Archive for the ‘About Stock Exchange’ Category

The Origins of Stock Trading

Thursday, September 10th, 2009

Those who believe that the futures markets have been riddled with scandals are likely unaware that the history of stock trading in the United States was also grounded in scandals. Although the trading of shares in public companies did not originate in the United States, stock trading was very popular in America in the 1 700s. At that time brokers gathered near Wall Street in L.ower Manhattan to trade stocks alongside a 12-foot-high stockade. Although few (if any) formal rules and regulations governed stock trading, a radical change took place in 1798 as a result of a financial panic caused by William Duer. Duer had overextended his debts to several banks, which ultimately caused them to fail. Duer was sent to debtors’ prison for his part in the financial debacle. To help prevent similar problems in the future, 24 brokers met to formalize a variety of trading rules known as the Buttonwood Agreement.

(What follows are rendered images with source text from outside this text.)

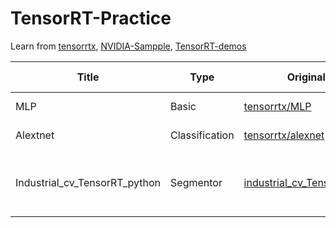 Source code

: # TensorRT-Practice
Learn from [tensorrtx](https://github.com/wang-xinyu/tensorrtx), [NVIDIA-Sampple](https://github.com/NVIDIA/TensorRT/tree/main/samples), [TensorRT-demos](https://github.com/jkjung-avt/tensorrt_demos)


Title | Type | Original link | Implementation | What to learn | 
--- | --- | --- | --- | --- |
MLP | Basic | [tensorrtx/MLP](https://github.com/wang-xinyu/tensorrtx/tree/master/mlp) | [My implementation](mlp) | Simple MLP | 
Alextnet | Classification | [tensorrtx/alexnet](https://github.com/wang-xinyu/tensorrtx/tree/master/alexnet) | [My implementation](alexnet) | Basic network |
Industrial_cv_TensorRT_python | Segmentor | [industrial_cv_TensorRT_python](https://github.com/spmallick/learnopencv/tree/master/industrial_cv_TensorRT_python) | [My implementation](industrial_embeddding_dl) | Full convert to onnx, trt and calibrator |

In the early 1800s, trading moved indoors with the formalization of the stock exchange as the New York Stock Exchange (NYSE) in 1863. Brokers who elected to remain outdoors to do their trading were forerunners of the American Stock Exchange (AMEX). Several periods of boom and bust occurred in the stock market since the mid-1800s, not the least of which was the crash of 1929.
As I noted before, trading in stocks was not without its heroes and villains nor its periods of boom and bust. Those who point a finger at futures trading as a manipulated or high-risk game need only examine some of the numerous stock scandals that have continued to haunt the equities markets since their inception to see that where there is risk and reward there also exists the potential for crime.
Stock trading remained essentially unchanged for many years other than the implementation of checks and balances to control market corners and stock manipulation. It was not until the introduction of stock index futures in 1982 that the game of stock trading was to change forever. Stock index futures improved the ability of money mangers, as well as individual investors and traders, to hedge their stock portfolios against baskets of stocks such as the S&P 500-stock index or the Value Line index. Although the introduction of stock index futures helped bring some degree of stability to the markets, it also helped usher in a new era of speculation that, in my view, resulted in a much more volatile stock market.
Now, with the introduction of SSFs, another level of speculation has been introduced, one that could easily jump market volatility to a new level. Yet in spite of this possibility, the fact remains that every investor now has the ability to protect himself further from market swings as well as the ability to participate in stock trading by posting a relatively small amount of money. This will bring more money into the game and, if the SSF market functions as many markets do, the small investor—who is usually undisciplined—will lose money while adding a buffer to the markets. Remember that a zero-sum game (ZSG) in futures markets is the key to understanding the basics of who wins and who loses and will be discussed further in future chapters.

History Of Stock Exchange

Wednesday, September 9th, 2009

History of the New York Stock Exchange begins to sign a maple twenty-four New York City stockbrokers and merchants, May 17, 1792, outside 68 Wall Street under the sycamore tree. Initially an important role in the five traded in New York the first company listed on the NYSE Bank of New York.